Direct election: Democratic republic with two similar centrist dominant parties National Liberation Party (PLN) and Christian Unity Party (PUSC). Elections held every four years.
Education: Free and compulsory through the end of the 9th year.
Principal industries: Tourism, coffee, bananas.
- Guatuso Indian Reserve (Malekus)
- Matambu Indian Reserve
- Quitirrisí Indian Reserve
- Zapatón Indian Reserve
- Nairi-Awari (Barbilla)
- Chirripó Indian Reserve
- Bajo Chirripo Indian Reserve
- Guaymi / Osa Peninsula
- Guaymi / Conte Burica
- Guaymi / Coto Brus
- Guaymi / Abrojos Montezuma
- Curré Indian Reserve
- Boruca Indian Reserve
- Térraba Indian Reserve
- Ujarrás Indian Reserve
- Salitre Indian Reserve
- Cabagra Indian Reserve
- Tayní Indian Reserve
- Telire Indian Reserve
- Cabecar -Talamanca
- Bribri Talamanca
- Kekoldi Indian Reserve (Cocles)
Costa Rica's Indigenous Cultures
Although only 1% of the country's population—about 35,000 people— is considered aboriginal, most Costa Ricans are a mixture of European, Indian and Black ancestry.
Early indigenous civilizations
The Bribri/Cabecar have been able to preserve many aspects of their culture, especially their religion, despite influences from non-Indians. Their supreme god is called "Sibú,” creator of their universe.
Malekus (Guatusos), who live near the Arenal Volcano, are actively trying to conserve their language, as are several other indigenous groups. About 300 people now speak Maleku. Members of the Maleku tribe explain their culture to tourists who visit Lake Coter Eco Lodge. The Guaymí, who live near the border with Panama and move freely between the two countries, are easily identifiable by the colorful dresses worn by the women. Other indigenous groups wear Western clothing and are not easy for visitors to identify. Today, indigenous people mix freely with non-Indians, eat the same foods as other Costa Ricans, and enjoy the same TV programs. The Chorotega Indians, who had an advanced civilization in the Northern part of the country, were pretty much assimilated racially and culturally; this also means that certain traits of their way of live also influenced the mainstream culture.
Modern Indigenous cultures
Modern the Bribri jìcaras (carved gourds used as canteens and decorations), the Guaymi textiles and Guatuso stonework still tell us stories.
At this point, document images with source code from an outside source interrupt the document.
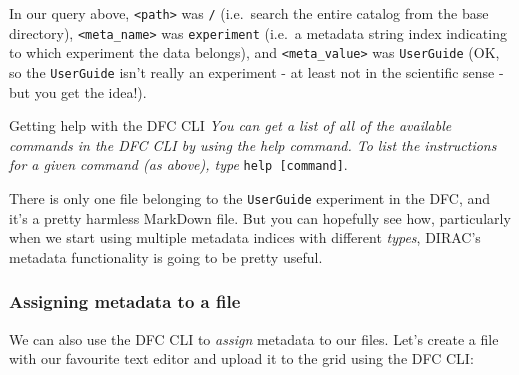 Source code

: In our query above, \texttt{\textless{}path\textgreater{}} was
\texttt{/} (i.e.~search the entire catalog from the base directory),
\texttt{\textless{}meta\_name\textgreater{}} was \texttt{experiment}
(i.e.~a metadata string index indicating to which experiment the data
belongs), and \texttt{\textless{}meta\_value\textgreater{}} was
\texttt{UserGuide} (OK, so the \texttt{UserGuide} isn't really an
experiment - at least not in the scientific sense - but you get the
idea!).

\begin{infobox}{Getting help with the DFC CLI}
\emph{You can get a list of all of the available commands in the DFC CLI by
using the help command. To list the instructions for a given command (as
above), type} \texttt{help {[}command{]}}.
\end{infobox}

There is only one file belonging to the \texttt{UserGuide} experiment in
the DFC, and it's a pretty harmless MarkDown file. But you can hopefully
see how, particularly when we start using multiple metadata indices with
different \emph{types}, DIRAC's metadata functionality is going to be
pretty useful.

\subsubsection{Assigning metadata to a file}
\label{assigning-metadata-to-a-file}
We can also use the DFC CLI to \emph{assign} metadata to our files.
Let's create a file with our favourite text editor and upload it to the
grid using the DFC CLI:

\begin{Shaded}
\begin{Highlighting}[]
\NormalTok{$ } 
\NormalTok{$ } 
\NormalTok{====}
\KeywordTok{*} 
\KeywordTok{*} 
\KeywordTok{*} 
\NormalTok{$ } 
 

 \NormalTok{: }
            
\NormalTok{:/}\KeywordTok{>} 
 
\end{Highlighting}
\end{Shaded}

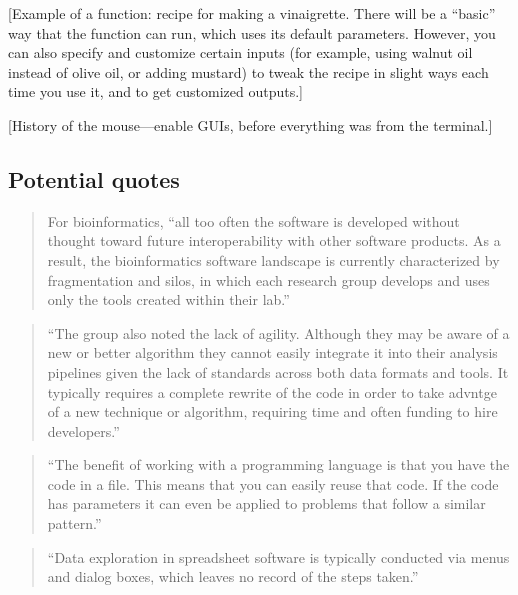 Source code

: \documentclass[]{tufte-book}
\begin{document}
{[}Example of a function: recipe for making a vinaigrette. There will be a
``basic'' way that the function can run, which uses its default parameters.
However, you can also specify and customize certain inputs (for example,
using walnut oil instead of olive oil, or adding mustard) to tweak the
recipe in slight ways each time you use it, and to get customized outputs.{]}

{[}History of the mouse---enable GUIs, before everything was from the terminal.{]}

\hypertarget{potential-quotes}{%
\subsection{Potential quotes}\label{potential-quotes}}

\begin{quote}
For bioinformatics, ``all too often the software is developed without
thought toward future interoperability with other software products. As a
result, the bioinformatics software landscape is currently characterized
by fragmentation and silos, in which each research group develops and uses
only the tools created within their lab.'' \citep{barga2011bioinformatics}
\end{quote}

\begin{quote}
``The group also noted the lack of agility. Although they may be aware of
a new or better algorithm they cannot easily integrate it into their
analysis pipelines given the lack of standards across both data formats
and tools. It typically requires a complete rewrite of the code in order
to take advntge of a new technique or algorithm, requiring time and often
funding to hire developers.'' \citep{barga2011bioinformatics}
\end{quote}

\begin{quote}
``The benefit of working with a programming language is that you have the code in
a file. This means that you can easily reuse that code. If the code has
parameters it can even be applied to problems that follow a similar pattern.''
\citep{janssens2014data}
\end{quote}

\begin{quote}
``Data exploration in spreadsheet software is typically conducted via menus and
dialog boxes, which leaves no record of the steps taken.'' \citep{murrell2009introduction}
\end{quote}
\end{document}
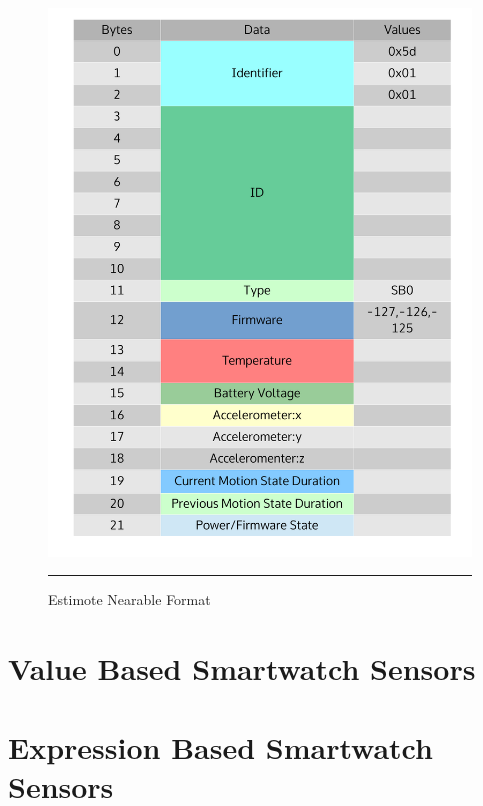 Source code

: \begin{figure}[htbp]
  \centering
    \includegraphics[scale=0.4]{Figures/data_format.pdf}
    \rule{35em}{0.5pt}
  \caption[Estimote Nearable Format]{Estimote Nearable Format}
  \label{fig:estimote_format}
\end{figure}

\section{ Value Based Smartwatch Sensors }

\section{Expression  Based  Smartwatch Sensors }

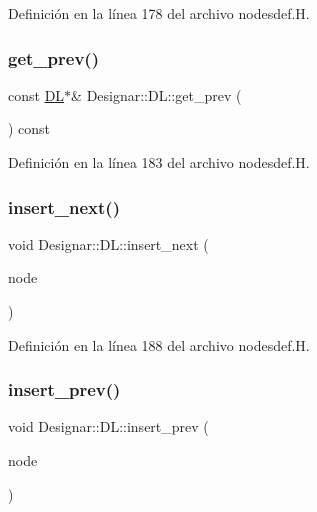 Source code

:Definición en la línea 178 del archivo nodesdef.\+H.

\mbox{\label{class_designar_1_1_d_l_a2f7ae6156dd09a783b6d1fc726af47c0}} 
\subsubsection{\texorpdfstring{get\+\_\+prev()}{get\_prev()}\hspace{0.1cm}{\footnotesize\ttfamily [2/2]}}
{\footnotesize\ttfamily const \hyperlink{class_designar_1_1_d_l}{DL}$\ast$\& Designar\+::\+D\+L\+::get\+\_\+prev (\begin{DoxyParamCaption}{ }\end{DoxyParamCaption}) const\hspace{0.3cm}{\ttfamily [inline]}}



Definición en la línea 183 del archivo nodesdef.\+H.

\mbox{\label{class_designar_1_1_d_l_a668fa2d4441cdbdba8640fbdab1b220c}} 
\subsubsection{\texorpdfstring{insert\+\_\+next()}{insert\_next()}}
{\footnotesize\ttfamily void Designar\+::\+D\+L\+::insert\+\_\+next (\begin{DoxyParamCaption}\item[{\hyperlink{class_designar_1_1_d_l}{DL} $\ast$}]{node }\end{DoxyParamCaption})\hspace{0.3cm}{\ttfamily [inline]}}



Definición en la línea 188 del archivo nodesdef.\+H.

\mbox{\label{class_designar_1_1_d_l_a44a3c60cd0f8de9811936cbe78d2e85e}} 
\subsubsection{\texorpdfstring{insert\+\_\+prev()}{insert\_prev()}}
{\footnotesize\ttfamily void Designar\+::\+D\+L\+::insert\+\_\+prev (\begin{DoxyParamCaption}\item[{\hyperlink{class_designar_1_1_d_l}{DL} $\ast$}]{node }\end{DoxyParamCaption})\hspace{0.3cm}{\ttfamily [inline]}}



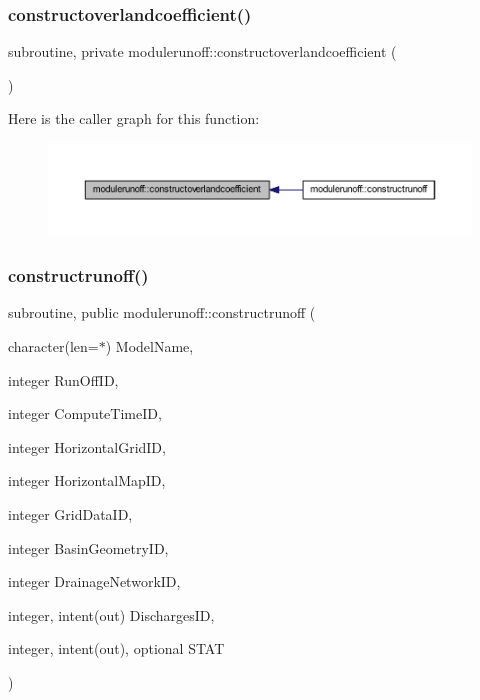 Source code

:\subsubsection{\texorpdfstring{constructoverlandcoefficient()}{constructoverlandcoefficient()}}
{\footnotesize\ttfamily subroutine, private modulerunoff\+::constructoverlandcoefficient (\begin{DoxyParamCaption}{ }\end{DoxyParamCaption})\hspace{0.3cm}{\ttfamily [private]}}

Here is the caller graph for this function\+:\nopagebreak
\begin{figure}[H]
\begin{center}
\leavevmode
\includegraphics[width=350pt]{namespacemodulerunoff_a9750562ffa96a2b097ee6cfb440440ec_icgraph}
\end{center}
\end{figure}
\mbox{\label{namespacemodulerunoff_afd5b620864c9f62a5b0258956c609766}} 
\subsubsection{\texorpdfstring{constructrunoff()}{constructrunoff()}}
{\footnotesize\ttfamily subroutine, public modulerunoff\+::constructrunoff (\begin{DoxyParamCaption}\item[{character(len=$\ast$)}]{Model\+Name,  }\item[{integer}]{Run\+Off\+ID,  }\item[{integer}]{Compute\+Time\+ID,  }\item[{integer}]{Horizontal\+Grid\+ID,  }\item[{integer}]{Horizontal\+Map\+ID,  }\item[{integer}]{Grid\+Data\+ID,  }\item[{integer}]{Basin\+Geometry\+ID,  }\item[{integer}]{Drainage\+Network\+ID,  }\item[{integer, intent(out)}]{Discharges\+ID,  }\item[{integer, intent(out), optional}]{S\+T\+AT }\end{DoxyParamCaption})}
Today's replicas show beliefs, relate myths, and describe the sacred. Clay, paints, materials, methods of production are in many cases identical to those used a thousand years ago. Other groups, like the Chorotega who live and sell their pottery in Guanacaste, have incorporated modern techniques into their art.
On December, 1977, the government passed a law which established the Indian reserves. It gave indigenous groups the right to stay in self-governed communities, but at the same time the government withheld the land titles.
Guayabo National Monument
On the slopes of the Turriabla Volcano, Guayabo is the largest and most important archeological site discovered to date in Costa Rica. Archeologists believe that 10,000 people once lived in the ruins. The excavation includes paved sidewalks, aqueducts, and circular mounds that served as the floors of large buildings. There is also a large stone carved with a Jaguar and a Crocodile, gods of the forest and river, respectively. It is difficult to determine which cultures influenced it the most.
Some of the buildings point to a South American influence, but Mesoamerican evidence is also present. Human occupation of the site dates back to 1.000 B.C. Recent studies reveal that Guayabo reached its peak from 300 to 700 A.D. It is not known why the inhabitants left Guayabo, just before Columbus arrived.
The map and majority of the text on this page was generously provided by Canatur, Costa Rica's Tourism Chamber. Visit their website at http://www.tourism.co.cr
How I can be a Responsible Volunteer
As a volunteer, your primary task is to support all activities of the project you have chosen. A volunteer must have great disposition to help and to serve!
You are expected to listen carefully to the rules of each site and to obey them. Your duties will be explained to you by the local coordinator and you will be expected to fully cooperate with the tasks requested.
It is of the outmost importance that you respect the rules of each complex, they exist for a reason and mostly to protect you, we take them very seriously and to break the rules might lead to the immediate termination of the volunteering program.
What else must you keep in mind?
- Respect the local environment: Do not litter, pick wild flowers or plants; try to reuse water bottles and recycle when you can.
- Preserve local resources when possible: Remember to turn off lights and or air conditioning/fan when you leave your room. Try not to waste water when you are not using it. Try to use biodegradable soaps and organic bug repellent and sun block.
- Respect local culture and traditions: Be aware and sensitive to cultural differences in language, custom and dress. Ask permission before taking someone’s picture.
- Learn a few words in the local language: And be open to learning about the local culture throughout the trip.
- Help ensure your money stays in the local community. Try local brands for food and drink. Buy hand crafted goods produced by local artisans.
- Protect national treasures: Never buy authentic archeological artifacts or souvenirs made from endangered plants animals, such as turtle shell, coral and non-plantation precious wood.
- Make donations count: The best way to give back to the country is through donations to organizations, not to individuals.
When you get back home:
Take some time to reflect on how the culture and wildlife of your trip destination may have benefited in the long and short term from your visit. If you have found a particular cause that interests you, find out how you can contribute by making a donation, volunteering your time, or recommending your Costa Rica trip to friends and family.
We require a short report on your experiences not longer than 1 month after leaving Costa Rica. Please submit your report with at least 5 pictures that represent the best experiences you’ve had to [email protected] in order to receive the certificate of participation. We are also open to receive recommendations to improve our programs and our service.
Thank you again for choosing Planet Conservation as your sustainable travel partner in Costa Rica.